Dans cette marche, nous avons toutefois rencontré quelqu’un, rue Beiroua, une étroite voie asphaltée perpendiculaire au fond des Tawes et qui, via des escaliers, rejoint la rue des Glacis et la Citadelle. Un homme était assis sur ces marches, seul dans cette matinée un peu froide. Je l’ai d’abord repéré de dos, curieux de mettre un visage, curieux inconsciemment de savoir ce qui poussait là, quelqu’un, à s’asseoir et regarder tranquillement le paysage : la rue se frayant entre les prés occupés par les basses-cours, la colline des Tawes à l’horizon.

Cette posture immobile du regard, c’était déjà une manière de se mettre en cinéma. Un badaud s’arrête et cadre quelque chose de l’œil. Il n’y a pas l’appareil caméra, il y a un même imaginaire pourtant.
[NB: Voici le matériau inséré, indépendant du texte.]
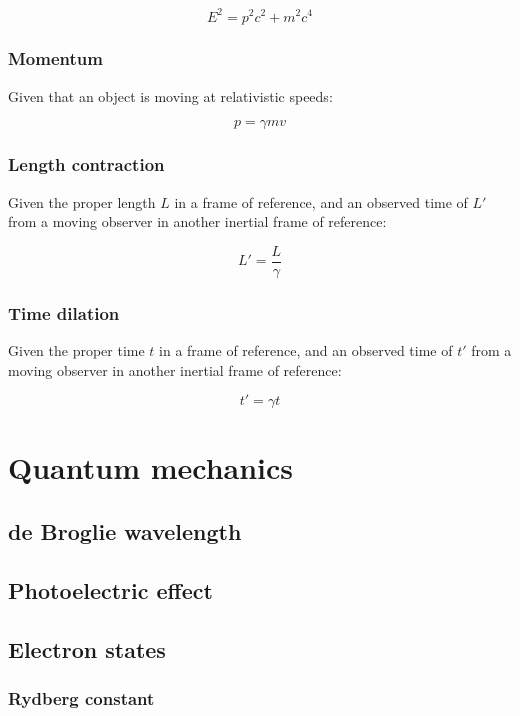 \documentclass[12pt]{article}
\begin{document}
\[
\boxed{
E^2 = p^2 c^2 + m^2 c^4
}
\]

\subsubsection{Momentum}

Given that an object is moving at relativistic speeds:

\[
\boxed{
p = \gamma m v
}
\]

\subsubsection{Length contraction}

Given the proper length $L$ in a frame of reference, and an observed time of $L'$ from a moving observer in another inertial frame of reference:

\[
\boxed{
L' = \frac{L}{\gamma}
}
\]

\subsubsection{Time dilation}

Given the proper time $t$ in a frame of reference, and an observed time of $t'$ from a moving observer in another inertial frame of reference:

\[
\boxed{
t' = \gamma t
}
\]

\section{Quantum mechanics}

\subsection{de Broglie wavelength}

\subsection{Photoelectric effect}

\subsection{Electron states}

\subsubsection{Rydberg constant}
\end{document}
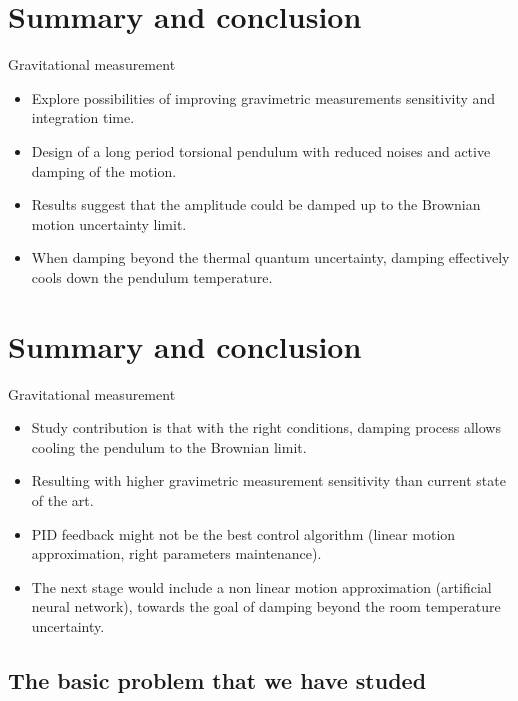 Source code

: \documentclass{beamer}
\begin{document}
\section{Summary and conclusion}
\begin{frame}{Gravitational measurement}
	\begin{itemize}
		\framesubtitle{Study achievements}
		
		\item Explore possibilities of improving gravimetric measurements sensitivity and integration time. 
		\item Design of a long period torsional pendulum with reduced noises and active damping of the motion. 
		\pause
		\item Results suggest that the amplitude could be damped up to the Brownian motion uncertainty limit. 
		\item When damping beyond the thermal quantum uncertainty, damping effectively cools down the pendulum temperature.
		
		
	\end{itemize}
\end{frame}

\section{Summary and conclusion}
\begin{frame}{Gravitational measurement}
	\begin{itemize}
		\framesubtitle{Study contribution}
		
		
		
		\item Study contribution is that with the right conditions, damping process allows cooling the pendulum to the Brownian limit. 
		\item Resulting with higher gravimetric measurement sensitivity than current state of the art.
		\pause
		\item PID feedback might not be the best control algorithm (linear motion approximation, right parameters maintenance). 
		\item The next stage would include a non linear motion approximation (artificial neural network), towards the goal of damping beyond the room temperature uncertainty. 
	\end{itemize}
\end{frame}






\subsection[Basic Problem]{The basic problem that we have studed}
\end{document}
Il s’appelle Marc, habite le quartier depuis 30 ans, faisant de lui l’un des plus anciens habitants du fond des Tawes, viscéralement accroché au lieu. Son père et son grand-père y était déjà. Et ce dernier a combattu dans la résistance aux côtés de Walthère Dewé, à qui la chapelle construite rue Coupée, visible depuis le fond des Tawes, est dédiée. Nous parlons des animaux présents dans les prés nous entourant. Il y a des autruches là-bas, vous savez.

Marc a le sourire accueillant malgré la présence saugrenue de notre groupe, bizarrement étalé sur tout l’escalier, hésitant entre parole et reprise de notre chemin. La conversation dure, je le relance au fur et à mesure, prenant confiance dans l’échange. Nous vivons en direct cette fameuse incertitude des mots, alors que nous ne savons pas vers où nous allons même si nous connaissons la raison de notre présence. A force, le quartier devient un espace dédié à ces rencontres occasionnelles, une zone sensible pour moi où je ne me vois plus croiser l’inconnu sans le saluer. Ainsi de Marc.

Nous finissons par lui conter qui nous sommes et lui proposer de faire partie du projet, d’accueillir une caméra chez lui. A mon grand étonnement, il répond positivement, sans l’ombre d’une hésitation. Il nous ouvre quelque chose d’inattendu, quelque chose de bien plus grand que cette simple discussion sur les marches de la rue Beiroua. A quoi ça tient, tout ça ? Je n’ai même jamais appuyé sur un bouton d’appareil photo. A quoi ça tient ? Je n’en sais rien. On s’en va avec une adresse griffonnée sur un ticket de train et une heure. On y viendra. On ne viendra pas les mains vides. On verra bien.